Footprint: The area on Earth's surface occupied by an asset.

Asset location data are usually available as point coordinates (latitude/longitude). The real footprint of an asset may be available, but usually is not. To account for differences in data availability, this script can be used in three different ways:

Point mode: Assets are provided by the user as latitude/longitude points. The actual asset footprint is not known or modeled. Ecosystem service statistics are calculated under each point only.
Buffer mode: Assets are provided by the user as latitude/longitude points. The asset footprint is modeled around each point by creating a circular buffer of an area defined by the asset type. Ecosystem service statistics are calculated under each buffered footprint.
Polygon mode: Assets are provided by the user as footprint polygons. This mode is preferred if actual asset footprint data are available. Ecosystem service statistics are calculated under each footprint.

Data you must provide

Asset vector

Sample data for both point and vector assets can be downloaded here.

Point asset vector

Required for both Point mode and Buffer mode. Point data must be provided in a GDAL-supported vector format. All points must be in the same layer. All features in the layer must be of the Point type. MultiPoints are not allowed. Any attributes that exist in the original vector attribute table will be preserved in the output.

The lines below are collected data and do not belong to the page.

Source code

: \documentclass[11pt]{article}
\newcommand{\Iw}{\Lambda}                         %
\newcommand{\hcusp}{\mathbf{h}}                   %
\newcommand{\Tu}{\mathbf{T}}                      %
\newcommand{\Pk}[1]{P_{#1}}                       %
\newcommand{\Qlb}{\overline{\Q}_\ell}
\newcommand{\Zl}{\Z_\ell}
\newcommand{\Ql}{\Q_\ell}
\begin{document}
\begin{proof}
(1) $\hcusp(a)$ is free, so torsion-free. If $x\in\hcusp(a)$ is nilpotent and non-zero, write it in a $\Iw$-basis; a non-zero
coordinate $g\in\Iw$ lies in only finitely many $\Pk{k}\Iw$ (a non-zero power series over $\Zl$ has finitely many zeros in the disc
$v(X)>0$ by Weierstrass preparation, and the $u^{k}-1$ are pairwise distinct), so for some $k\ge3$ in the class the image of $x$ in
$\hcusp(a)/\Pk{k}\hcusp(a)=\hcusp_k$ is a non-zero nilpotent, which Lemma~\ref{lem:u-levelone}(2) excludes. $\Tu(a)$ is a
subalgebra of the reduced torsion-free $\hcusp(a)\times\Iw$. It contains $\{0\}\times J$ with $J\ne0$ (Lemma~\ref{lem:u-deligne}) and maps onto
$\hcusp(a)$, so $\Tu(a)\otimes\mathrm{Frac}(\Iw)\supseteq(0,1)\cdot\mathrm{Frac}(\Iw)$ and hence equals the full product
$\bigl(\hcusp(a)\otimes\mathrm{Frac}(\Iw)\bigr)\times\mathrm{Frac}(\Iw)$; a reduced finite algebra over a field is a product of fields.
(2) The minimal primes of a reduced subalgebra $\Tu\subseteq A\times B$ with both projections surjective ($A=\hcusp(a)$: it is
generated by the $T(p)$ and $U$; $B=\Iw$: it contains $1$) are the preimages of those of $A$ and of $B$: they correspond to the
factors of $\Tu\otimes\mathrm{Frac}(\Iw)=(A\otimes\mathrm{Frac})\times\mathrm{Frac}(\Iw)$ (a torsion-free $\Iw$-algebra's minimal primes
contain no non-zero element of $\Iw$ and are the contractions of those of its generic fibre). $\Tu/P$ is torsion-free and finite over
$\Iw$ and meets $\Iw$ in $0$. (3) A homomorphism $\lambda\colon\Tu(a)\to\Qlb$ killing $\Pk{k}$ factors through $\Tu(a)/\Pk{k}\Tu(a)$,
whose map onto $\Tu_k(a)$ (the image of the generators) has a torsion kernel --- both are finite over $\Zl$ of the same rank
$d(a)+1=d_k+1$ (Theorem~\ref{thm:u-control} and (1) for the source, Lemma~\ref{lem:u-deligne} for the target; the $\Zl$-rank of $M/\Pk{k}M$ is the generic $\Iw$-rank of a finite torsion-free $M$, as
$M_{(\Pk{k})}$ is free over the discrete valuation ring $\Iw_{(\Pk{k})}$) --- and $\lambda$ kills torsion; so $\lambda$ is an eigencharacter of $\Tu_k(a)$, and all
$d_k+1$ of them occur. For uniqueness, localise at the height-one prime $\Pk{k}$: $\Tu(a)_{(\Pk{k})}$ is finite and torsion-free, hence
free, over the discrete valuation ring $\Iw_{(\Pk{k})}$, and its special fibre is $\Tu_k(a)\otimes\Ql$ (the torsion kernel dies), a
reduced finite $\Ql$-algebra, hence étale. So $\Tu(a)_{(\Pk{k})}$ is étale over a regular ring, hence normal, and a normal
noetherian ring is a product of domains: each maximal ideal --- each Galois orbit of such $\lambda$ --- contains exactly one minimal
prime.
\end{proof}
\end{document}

The asset vector layer contains an attribute table, where each row represents an asset. The following fields are used by the script:

The category column determines footprint size. This field is required when using Buffer mode only. Footprint sizes vary widely, but correlate with the type of asset (for example, power plants take up more space than restaurants). As a default, we categorize assets using the S&P "facility category" designations, which corresponds to the default data provided in the Buffer Table (Table 3).
The company attribute is required for both Point mode and Buffer mode, and is used to aggregate results. Assets belonging to the same company will be grouped together when calculating the aggregate statistics.

Field names must be spelled exactly as shown above, with no extra spaces or characters.

FID	<...other non-script related attributes...>	category	company
0	<...non-script-related value...>	Bank Branch	XYZ Corp
1	...	...	....

Table 1. Point asset vector attribute table example.

Polygon asset vector

Required for Polygon mode. Polygon data must be provided in a GDAL-supported vector format. All polygons must be in the same layer. All features in the layer must be of the Polygon or MultiPolygon type. Any attributes that exist in the original vector attribute table will be preserved in the output.

The company attribute is reqired for Polygon mode, and is used to aggregate results. Assets belonging to the same company will be grouped together when calculating the aggregate statistics. The field name, company, must be spelled exactly as shown here, with no extra spaces or characters.

FID	<...other non-script related attributes...>	company
0	<...non-script-related value...>	XYZ Corp
1	...	....

Table 2. Polygon asset vector attribute table example.

Data provided for you

Footprint data by asset category

Footprint buffer area data are defined in a CSV (comma-separated value) table (Table 3), where each row represents an asset category. The first column is named category. The category values will be cross-referenced with the category field in the Asset Table (Table 1). The second column is named area. This is the area (in square meters) of footprint to draw for assets of this category. Footprints will be drawn as a circular buffer around each asset point.

category	area
Bank Branch	5073.7
...	...

Table 3. Buffer table: footprint area (in square meters) modeled for each asset category, used in Buffer mode.

The provided footprint areas were derived by manually estimating the footprint area of real assets from satellite imagery. We took the median of a small sample from each category. You may modify or replace this table if you wish to use different data, but they must be in CSV format, and include the required category and area fields.

Download the footprint area data by asset category CSV table.

Ecosystem service data

Ecosystem service data are provided as geospatial raster layers (such as TIFFs), where each pixel has a value representing the quantity of service provided at that pixel.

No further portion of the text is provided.